DETAILED DESCRIPTION OF THE INVENTION [Object of the Invention] (Industrial Application Field) The present invention relates to a control device for a winding machine that continuously winds up roll materials such as paper and film.

(Prior art) In order to calculate the moment of inertia of the roll material of the winder,
The density and width were set by the operator depending on the material and width of the roll material. Therefore, if an error occurs in the density and width settings due to operator error, the error will be applied to the critical acceleration/deceleration current compensation circuit when controlling the winding tension during acceleration/deceleration. This had a negative effect on the tension control of the acceleration and speed injection.

(Problem to be solved by the invention) As mentioned above, the density and width settings of the unwinding roll material were handled manually, so if there was a mistake in the settings,
An error occurs in the acceleration/deceleration current compensation circuit. Further, the density also changes depending on the winding hardness of the unwinding roll, etc., so even if a predetermined setting value is set, it may not necessarily correspond to the actual density of the unwinding roll.

The purpose of the present invention is to solve the above-mentioned problems of the prior art, and to automatically calculate the moment of inertia of the rewind roll from actual operation data during acceleration and deceleration, and to calculate the tension control characteristics during acceleration and deceleration. The goal is to improve.

[Structure of the invention]

(Means for Solving the Problems) The present invention includes a motor generator connected to the central axis of a rewind roll, a rotation speed detector for detecting the rotation speed of the motor generator, and a motor generator connected to a variable speed motor generator. A rewind roll variable speed drive device to drive, an electric motor to drive the surface of the take-up roll, a tachometer to detect the rotational speed of this motor, and a take-up roll variable speed drive device to drive the rewind roll at variable speed. , a tension detector for detecting web tension, a tension setting device for setting the web winding tension, a density setting device for setting the web density, a width setting device for setting the web width, and a winding device. A current reference signal is sent to the unwinding roll variable speed drive device according to the settings of the winding speed setting device, tension setting device, density setting device, width setting device, and winding speed setting device and the detection signal of the tachometer. Also, in the control device of the winding machine that outputs a speed reference signal to the variable speed drive device of the winding roll, the rotational speed of the unwinding roll and the rotational speed of the winding roll detected by the tachometer of the unwinding roll. The rotational speed of the take-up roll detected by the meter is inputted to a rewind roll diameter calculation circuit that calculates the roll diameter of the rewind roll, and a rewind variable speed drive device. A magnetic flux calculation circuit that calculates magnetic flux from the field current of the motor generator; a motor generator torque calculation circuit that calculates the output torque of the motor generator from the output of the magnetic flux calculation circuit and the unwinding armature current; A differentiation circuit that calculates the rate of change in the rotational speed of the return roll, a load loss calculation circuit that calculates the load loss from the rotational speed of the take-up roll, and a tension calculation circuit that calculates the tension of the differentiation circuit, motor generator torque calculation circuit, and load loss calculation circuit. a rewind roll inertia calculation circuit that calculates the inertia moment of the rewind roll from the output;
A web moment of inertia calculation circuit that calculates the web moment of inertia of the rewind roll from the rewind roll inertia moment and the spool inertia moment;
A web constant calculation circuit calculates the web density and the product of 111 from the output of the web moment of inertia calculation circuit and the output of the unwinding roll diameter calculation circuit, and a web constant calculation circuit that calculates the web density and the product of Control of a winding machine comprising a rewinding roll inertia moment calculation circuit that instead calculates the inertia moment of the rewinding roll from the output of the web constant calculation circuit, the spool inertia moment, and the output of the rewinding roll diameter calculation circuit. It is a device.

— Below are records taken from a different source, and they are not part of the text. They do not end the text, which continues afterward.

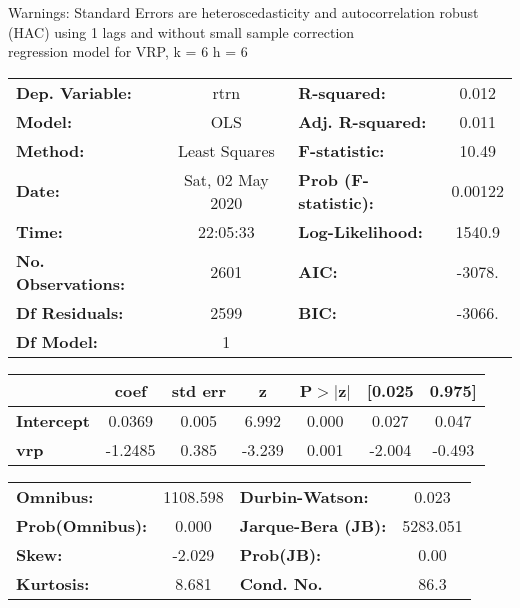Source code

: Warnings: \newline
 [1] Standard Errors are heteroscedasticity and autocorrelation robust (HAC) using 1 lags and without small sample correction\\ 

regression model for VRP, k = 6 h = 6\begin{center}
\begin{tabular}{lclc}
\toprule
\textbf{Dep. Variable:}    &       rtrn       & \textbf{  R-squared:         } &     0.012   \\
\textbf{Model:}            &       OLS        & \textbf{  Adj. R-squared:    } &     0.011   \\
\textbf{Method:}           &  Least Squares   & \textbf{  F-statistic:       } &     10.49   \\
\textbf{Date:}             & Sat, 02 May 2020 & \textbf{  Prob (F-statistic):} &  0.00122    \\
\textbf{Time:}             &     22:05:33     & \textbf{  Log-Likelihood:    } &    1540.9   \\
\textbf{No. Observations:} &        2601      & \textbf{  AIC:               } &    -3078.   \\
\textbf{Df Residuals:}     &        2599      & \textbf{  BIC:               } &    -3066.   \\
\textbf{Df Model:}         &           1      & \textbf{                     } &             \\
\bottomrule
\end{tabular}
\begin{tabular}{lcccccc}
                   & \textbf{coef} & \textbf{std err} & \textbf{z} & \textbf{P$> |$z$|$} & \textbf{[0.025} & \textbf{0.975]}  \\
\midrule
\textbf{Intercept} &       0.0369  &        0.005     &     6.992  &         0.000        &        0.027    &        0.047     \\
\textbf{vrp}       &      -1.2485  &        0.385     &    -3.239  &         0.001        &       -2.004    &       -0.493     \\
\bottomrule
\end{tabular}
\begin{tabular}{lclc}
\textbf{Omnibus:}       & 1108.598 & \textbf{  Durbin-Watson:     } &    0.023  \\
\textbf{Prob(Omnibus):} &   0.000  & \textbf{  Jarque-Bera (JB):  } & 5283.051  \\
\textbf{Skew:}          &  -2.029  & \textbf{  Prob(JB):          } &     0.00  \\
\textbf{Kurtosis:}      &   8.681  & \textbf{  Cond. No.          } &     86.3  \\
\bottomrule
\end{tabular}
\end{center}

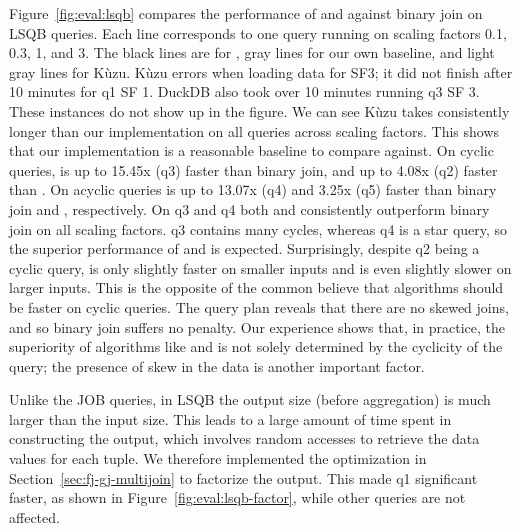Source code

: Figure~\ref{fig:eval:lsqb} compares the performance of \FJ and \GJ against binary join on LSQB queries.
Each line corresponds to one query running on scaling factors 0.1, 0.3, 1, and 3.
The black lines are for \FJ, gray lines for our own \GJ baseline, and light gray lines for K\`uzu.
K\`uzu errors when loading data for SF3;
it did not finish after 10 minutes for q1 SF 1. 
DuckDB also took over 10 minutes running q3 SF 3. 
These instances do not show up in the figure.
We can see K\`uzu takes consistently longer than our \GJ implementation
 on all queries across scaling factors.
This shows that our \GJ implementation is a reasonable baseline to compare against.
On cyclic queries, \FJ is up to 15.45x (q3) faster than binary join, 
  and up to 4.08x (q2) faster than \GJ.
On acyclic queries \FJ is up to 13.07x (q4) and 3.25x (q5) faster than binary join and \GJ, respectively.
On q3 and q4 both \FJ and \GJ consistently outperform binary join on all scaling factors.
q3 contains many cycles, whereas q4 is a star query, so the superior performance of \FJ and \GJ is expected.
Surprisingly, despite q2 being a cyclic query, 
  \FJ is only slightly faster on smaller inputs
  and is even slightly slower on larger inputs.
This is the opposite of the common believe that \WCOJ algorithms
  should be faster on cyclic queries.
The query plan reveals that there are no skewed joins,
  and so binary join suffers no penalty.
Our experience shows that, in practice, 
  the superiority of \WCOJ algorithms like \FJ and \GJ
  is not solely determined by the cyclicity of the query;
  the presence of skew in the data is another important factor.

Unlike the JOB queries, in LSQB the output size (before aggregation)
  is much larger than the input size.
This leads to a large amount of time spent in constructing the output, 
  which involves random accesses to retrieve the data values for each tuple.
We therefore implemented the optimization in Section~\ref{sec:fj-gj-multijoin}
  to factorize the output.
This made q1 significant faster, as shown in Figure~\ref{fig:eval:lsqb-factor},
  while other queries are not affected.

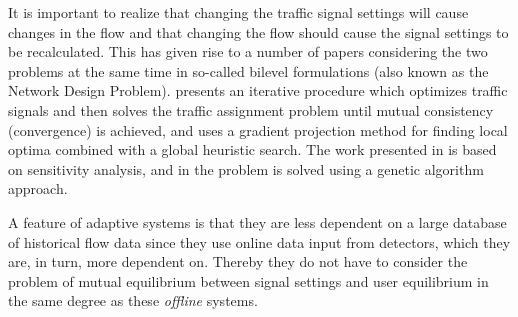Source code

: It is important to realize that changing the traffic signal settings
will cause changes in the flow and that changing the flow should cause
the signal settings to be recalculated. This has given rise to a
number of papers considering the two problems at the same time in
so-called bilevel formulations (also known as the Network Design
Problem). \cite{mc} presents an iterative procedure which optimizes
traffic signals and then solves the traffic assignment problem until
mutual consistency (convergence) is achieved, and \cite{34} uses a
gradient projection method for finding local optima combined with a
global heuristic search. The work presented in \cite{20} is based on
sensitivity analysis, and in \cite{2,27} the problem is solved using a
genetic algorithm approach.

A feature of adaptive systems is that they are less dependent on a
large database of historical flow data since they use online data
input from detectors, which they are, in turn, more dependent
on. Thereby they do not have to consider the problem of mutual
equilibrium between signal settings and user equilibrium in the same
degree as these \textit{offline} systems.
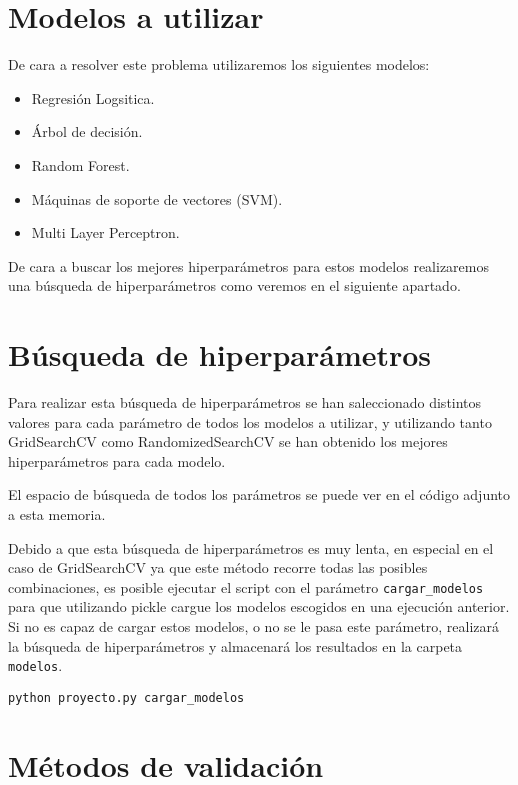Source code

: \section{Modelos a utilizar}

De cara a resolver este problema utilizaremos los siguientes modelos:

\begin{itemize}
	\item Regresión Logsitica.
	\item Árbol de decisión.
	\item Random Forest.
	\item Máquinas de soporte de vectores (SVM).
	\item Multi Layer Perceptron.
\end{itemize}


De cara a buscar los mejores hiperparámetros para estos modelos realizaremos una búsqueda de hiperparámetros como veremos en el siguiente apartado.

\section{Búsqueda de hiperparámetros}

Para realizar esta búsqueda de hiperparámetros se han saleccionado distintos valores para cada parámetro de todos los modelos a utilizar, y utilizando tanto GridSearchCV como RandomizedSearchCV se han obtenido los mejores hiperparámetros para cada modelo.

El espacio de búsqueda de todos los parámetros se puede ver en el código adjunto a esta memoria.

Debido a que esta búsqueda de hiperparámetros es muy lenta, en especial en el caso de GridSearchCV ya que este método recorre todas las posibles combinaciones, es posible ejecutar el script con el parámetro \texttt{cargar\_modelos} para que utilizando pickle cargue los modelos escogidos en una ejecución anterior. Si no es capaz de cargar estos modelos, o no se le pasa este parámetro, realizará la búsqueda de hiperparámetros y almacenará los resultados en la carpeta \texttt{modelos}.

\begin{lstlisting}
python proyecto.py cargar_modelos
\end{lstlisting}

\section{Métodos de validación}
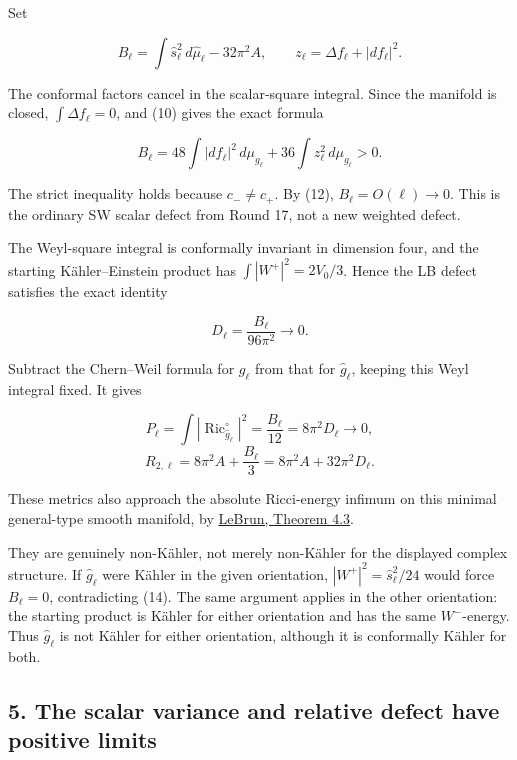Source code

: \documentclass[
  11pt,
]{article}
\begin{document}
Set

\[
 B_\ell=\int\widehat s_\ell^2\,d\widehat\mu_\ell-32\pi^2A,
 \qquad z_\ell=\Delta f_\ell+|df_\ell|^2.
\]

The conformal factors cancel in the scalar-square integral. Since the
manifold is closed, \(\int\Delta f_\ell=0\), and (10) gives the exact
formula

\[
 \boxed{B_\ell=48\int|df_\ell|^2\,d\mu_{g_\ell}
                   +36\int z_\ell^2\,d\mu_{g_\ell}>0.}
 \tag{14}
\]

The strict inequality holds because \(c_-\ne c_+\). By (12),
\(B_\ell=O(\ell)\to0\). This is the ordinary SW scalar defect from Round
17, not a new weighted defect.

The Weyl-square integral is conformally invariant in dimension four, and
the starting Kähler--Einstein product has \(\int|W^+|^2=2V_0/3\). Hence
the LB defect satisfies the exact identity

\[
 \boxed{D_\ell=\frac{B_\ell}{96\pi^2}\longrightarrow0.}
 \tag{15}
\]

Subtract the Chern--Weil formula for \(g_\ell\) from that for
\(\widehat g_\ell\), keeping this Weyl integral fixed. It gives

\[
 \boxed{P_\ell=\int|\operatorname{Ric}^{\circ}_{\widehat g_\ell}|^2
       =\frac{B_\ell}{12}=8\pi^2D_\ell\longrightarrow0,}
 \tag{16}
\] \[
 \boxed{R_{2,\ell}=8\pi^2 A+\frac{B_\ell}{3}
                    =8\pi^2 A+32\pi^2D_\ell.}
 \tag{17}
\]

These metrics also approach the absolute Ricci-energy infimum on this
minimal general-type smooth manifold, by
\href{https://arxiv.org/pdf/math/0003068}{LeBrun, Theorem 4.3}.

They are genuinely non-Kähler, not merely non-Kähler for the displayed
complex structure. If \(\widehat g_\ell\) were Kähler in the given
orientation, \(|W^+|^2=\widehat s_\ell^2/24\) would force \(B_\ell=0\),
contradicting (14). The same argument applies in the other orientation:
the starting product is Kähler for either orientation and has the same
\(W^-\)-energy. Thus \(\widehat g_\ell\) is not Kähler for either
orientation, although it is conformally Kähler for both.

\hypertarget{the-scalar-variance-and-relative-defect-have-positive-limits}{%
\subsection{5. The scalar variance and relative defect have positive
limits}\label{the-scalar-variance-and-relative-defect-have-positive-limits}}
\end{document}
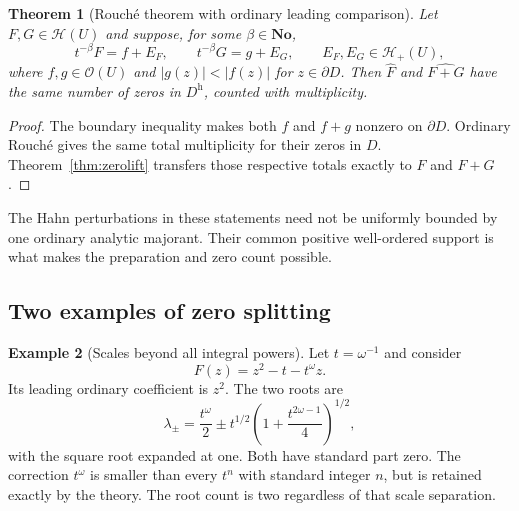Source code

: \documentclass[11pt,a4paper]{article}
\newtheorem{theorem}{Theorem}[section]
\theoremstyle{definition}\newtheorem{definition}[theorem]{Definition}
\newtheorem{example}[theorem]{Example}
\theoremstyle{remark}\newtheorem{remark}[theorem]{Remark}
\newcommand{\No}{\mathbf{No}}
\newcommand{\A}{\mathscr H}\newcommand{\hol}{\mathcal O}
\newcommand{\ev}[1]{\widehat{#1}}
\newcommand{\halo}[1]{#1^{\mathrm h}}
\numberwithin{equation}{section}
\begin{document}
\begin{theorem}[Rouch\'e theorem with ordinary leading comparison]\label{thm:Rouche}
Let $F,G\in\A(U)$ and suppose, for some $\beta\in\No$,
\[
 t^{-\beta}F=f+E_F,\qquad
 t^{-\beta}G=g+E_G,\qquad E_F,E_G\in\A_+(U),
\]
where $f,g\in\hol(U)$ and
$|g(z)|<|f(z)|$ for $z\in\partial D$. Then $\ev F$ and $\ev{F+G}$ have the same number of zeros in $\halo D$, counted with multiplicity.
\end{theorem}
\begin{proof}
The boundary inequality makes both $f$ and $f+g$ nonzero on $\partial D$. Ordinary Rouch\'e gives the same total multiplicity for their zeros in $D$. Theorem~\ref{thm:zerolift} transfers those respective totals exactly to $F$ and $F+G$.
\end{proof}
The Hahn perturbations in these statements need not be uniformly bounded by one ordinary analytic majorant. Their common positive well-ordered support is what makes the preparation and zero count possible.

\subsection{Two examples of zero splitting}
\begin{example}[Scales beyond all integral powers]\label{ex:twoscale}
Let $t=\omega^{-1}$ and consider
\[
 F(z)=z^2-t-t^\omega z.
\]
Its leading ordinary coefficient is $z^2$. The two roots are
\[
 \lambda_\pm=\frac{t^\omega}{2}
 \pm t^{1/2}\left(1+\frac{t^{2\omega-1}}4\right)^{1/2},
\]
with the square root expanded at one. Both have standard part zero. The correction $t^\omega$ is smaller than every $t^n$ with standard integer $n$, but is retained exactly by the theory. The root count is two regardless of that scale separation.
\end{example}
\end{document}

(Function) In the present invention, the diameter of the rewinding roll is determined by a rewinding roll diameter calculation circuit that increases the diameter of the rewinding roll from the rewinding and winding speed, and the diameter of the rewinding roll is calculated from the rewinding motor generator field current. The output torque of the rewinding motor generator is calculated by a torque calculation circuit that calculates the magnetic flux and calculates the output torque of the motor generator from the output of the magnetic flux calculation circuit and the motor generator current.

Next, the moment of inertia of the rewind roll is calculated from the output of the loss compensation circuit that outputs the load loss based on the rewind speed, the output of the differential circuit that calculates the output torque of the rewind motor generator and the rate of change of the rewind speed, and the actual tension. A rewinding roll inertia calculation circuit calculates the moment of inertia of the web from the spool inertia moment of the rewinding roll and the rewinding roll inertia moment.The inertia calculation circuit calculates the inertia moment of the web. The density/width calculation circuit calculates (density x width) of the web from the moment of inertia and the diameter of the unwinding roll. The moment of inertia for unwinding acceleration/deceleration compensation is calculated based on the density and width, and once operation begins,
Embodiment Next, an embodiment of the present invention will be described. Figures 1 and 2 J
i Motor generator 8 connected to the central axis of the rewinding roll l3
, a rotation speed detector 11 that detects the rotation speed of the motor generator 8, a rewind roll variable speed drive device 6 that drives the motor generator 8 at variable speed, and an electric motor l4 that drives the surface of the winding roll 15. , a tachometer lO that detects the rotational speed of the electric motor 14, a winding roll variable speed drive device 7 that drives the unwinding roll 13 at variable speed, a tension detector 12 that detects the tension of the web 5l, and a tension detector 12 that detects the tension of the web 5l. A tension setting device 2 for setting the winding tension, a density setting device 3 for setting the density of the web 5l, a width setting device 4 for setting the width of the web 51, and a winding speed setting device 5 for setting the winding speed. Then, according to the settings of the tension setting device 2, density setting device 3, width setting device 4, and winding speed setting device 5, and the detection signal of the tachometer 11, a current reference signal C R is sent to the rewinding roll variable speed drive device 6. 8r
Also, a speed reference signal S is sent to the winding roll variable speed drive device 7.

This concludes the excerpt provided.